4… 3… 2… 1… HAPPY NEW YEAR! What an almost magical phrase. In fact, most of us without much thought do apply mystical powers to this one event; anointing it with the ability to wipe clean our slates and begin anew (“The Holiday Mindset”).

These simple words can mark a period of transition representing both renewal and closure, a separation from what has been to what might be. The excitement and promise inherent within our celebration of New Year’s is born of the past year’s frustration and challenge, and fueled through the crescendo of Halloween, Thanksgiving, and then Christmas. On January 1st most feel refreshed with a pocket full of resolutions and the promise of better days.

During this time of year when most find both endings and beginnings within the simple passage of time, I, too, find contradiction. I find both promise and peril within the arrival of Baby New Year. Promise exists for all who wish to use the holiday season as a period of respite; reflecting on the events of their past while harnessing those lessons in preparation for the future. Learning from our own history of triumph and tragedy can truly transform the simple passage of time into a vessel for significant change and achievement.

Peril exists for those who simply wish for change without committing to it. We all do it to some small degree when we chose to make our midnight resolutions. You know, “This year I am going to be taller” or “this year I am going to have more hair” (both recent resolutions of my own). We make these statements often without much thought or investment within their realization.

If January 1st is the day for making resolutions, January 2nd is the day for breaking them; and for the most part there is no peril in me not becoming taller. However, in particularly trying times, when life’s challenges begin to overwhelm us, we often frantically grasp at straws hoping for a lifeline. This desperation, when influenced by the holidays, can lead some to develop unrealistic expectations that their salvation will arrive with the New Year. This distortion may provide for limited, short-term comfort. However, any reprieve is quickly overshadowed by the experience of intensified frustration and betrayal when circumstances do not improve, and the holiday’s euphoria abates.
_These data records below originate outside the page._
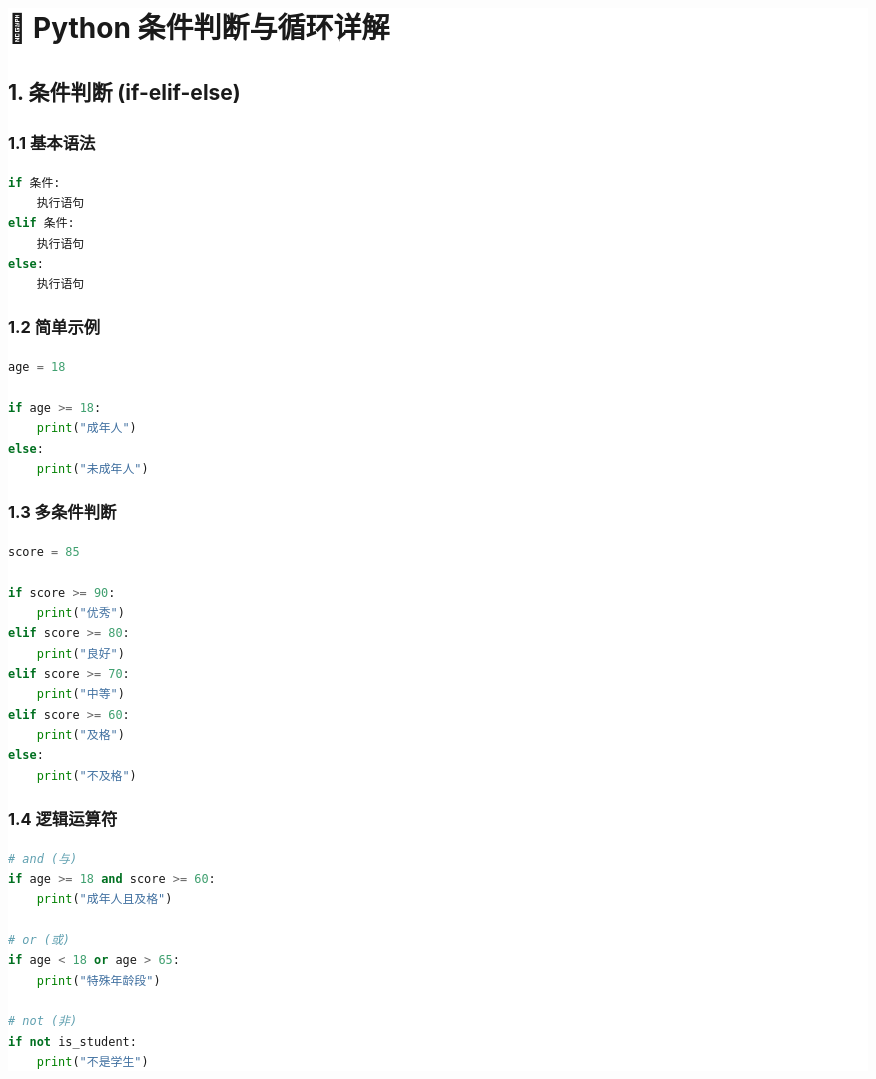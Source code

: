 # 🔄 Python 条件判断与循环详解

## 1. 条件判断 (if-elif-else)

### 1.1 基本语法
```python
if 条件:
    执行语句
elif 条件:
    执行语句
else:
    执行语句
```

### 1.2 简单示例
```python
age = 18

if age >= 18:
    print("成年人")
else:
    print("未成年人")
```

### 1.3 多条件判断
```python
score = 85

if score >= 90:
    print("优秀")
elif score >= 80:
    print("良好")
elif score >= 70:
    print("中等")
elif score >= 60:
    print("及格")
else:
    print("不及格")
```

### 1.4 逻辑运算符
```python
# and (与)
if age >= 18 and score >= 60:
    print("成年人且及格")

# or (或)
if age < 18 or age > 65:
    print("特殊年龄段")

# not (非)
if not is_student:
    print("不是学生")
```
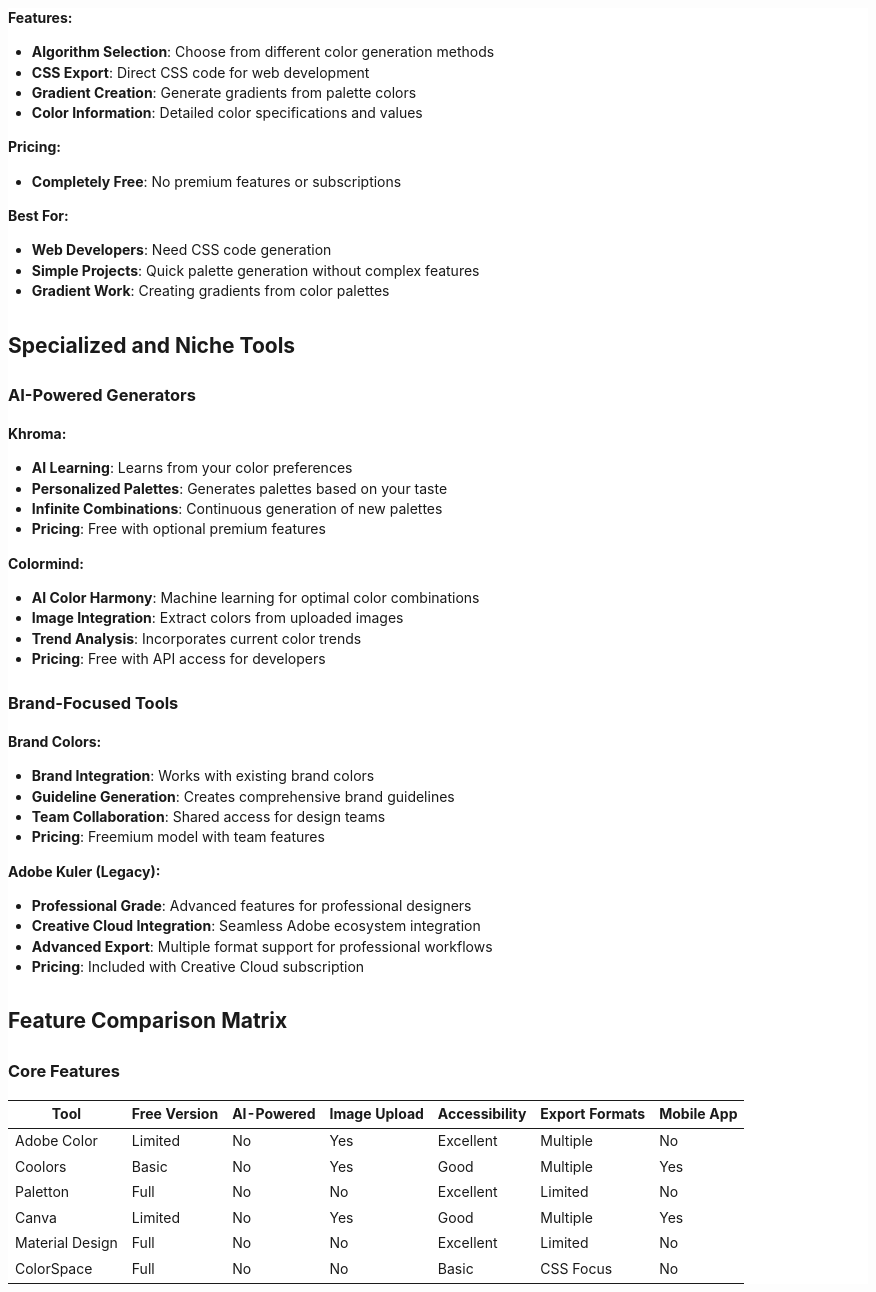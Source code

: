 **Features:**
- **Algorithm Selection**: Choose from different color generation methods
- **CSS Export**: Direct CSS code for web development
- **Gradient Creation**: Generate gradients from palette colors
- **Color Information**: Detailed color specifications and values

**Pricing:**
- **Completely Free**: No premium features or subscriptions

**Best For:**
- **Web Developers**: Need CSS code generation
- **Simple Projects**: Quick palette generation without complex features
- **Gradient Work**: Creating gradients from color palettes

## Specialized and Niche Tools

### AI-Powered Generators

**Khroma:**
- **AI Learning**: Learns from your color preferences
- **Personalized Palettes**: Generates palettes based on your taste
- **Infinite Combinations**: Continuous generation of new palettes
- **Pricing**: Free with optional premium features

**Colormind:**
- **AI Color Harmony**: Machine learning for optimal color combinations
- **Image Integration**: Extract colors from uploaded images
- **Trend Analysis**: Incorporates current color trends
- **Pricing**: Free with API access for developers

### Brand-Focused Tools

**Brand Colors:**
- **Brand Integration**: Works with existing brand colors
- **Guideline Generation**: Creates comprehensive brand guidelines
- **Team Collaboration**: Shared access for design teams
- **Pricing**: Freemium model with team features

**Adobe Kuler (Legacy):**
- **Professional Grade**: Advanced features for professional designers
- **Creative Cloud Integration**: Seamless Adobe ecosystem integration
- **Advanced Export**: Multiple format support for professional workflows
- **Pricing**: Included with Creative Cloud subscription

## Feature Comparison Matrix

### Core Features

| Tool | Free Version | AI-Powered | Image Upload | Accessibility | Export Formats | Mobile App |
|------|-------------|------------|--------------|---------------|----------------|------------|
| Adobe Color | Limited | No | Yes | Excellent | Multiple | No |
| Coolors | Basic | No | Yes | Good | Multiple | Yes |
| Paletton | Full | No | No | Excellent | Limited | No |
| Canva | Limited | No | Yes | Good | Multiple | Yes |
| Material Design | Full | No | No | Excellent | Limited | No |
| ColorSpace | Full | No | No | Basic | CSS Focus | No |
It is in these moments when individuals and families can be at their most vulnerable to violence. Violence within the home cripples all family members without discrimination. Perpetrators of violence can face legal involvement and separation from their family who have now become victims. Their victimization can be physical and/or psychological with far reaching, life-altering consequences. Children exposed to violence hold the most potential for the greatest suffering as violence exposure can alter the trajectory of cognitive formation, impair early childhood development, and create behavioral and/or emotional distress.

The thoughts I wish to share with you are ones of encouragement. The holiday season is, and should be, a time for joy, family, and renewal. I do encourage you to plan big and resolve to make positive changes within you and your family’s lives. Take the opportunity to rededicate your efforts and aspire toward greater things, but do so with an equal dedication to effort and clarity of thought. Try not to allow the Season to “cloud” your judgment. Offer your encouragement, support and resource suggestions to those within your lives who may themselves be so down and disillusioned by the past year’s struggles that they have become susceptible to the allure of “The Holiday Mindset”.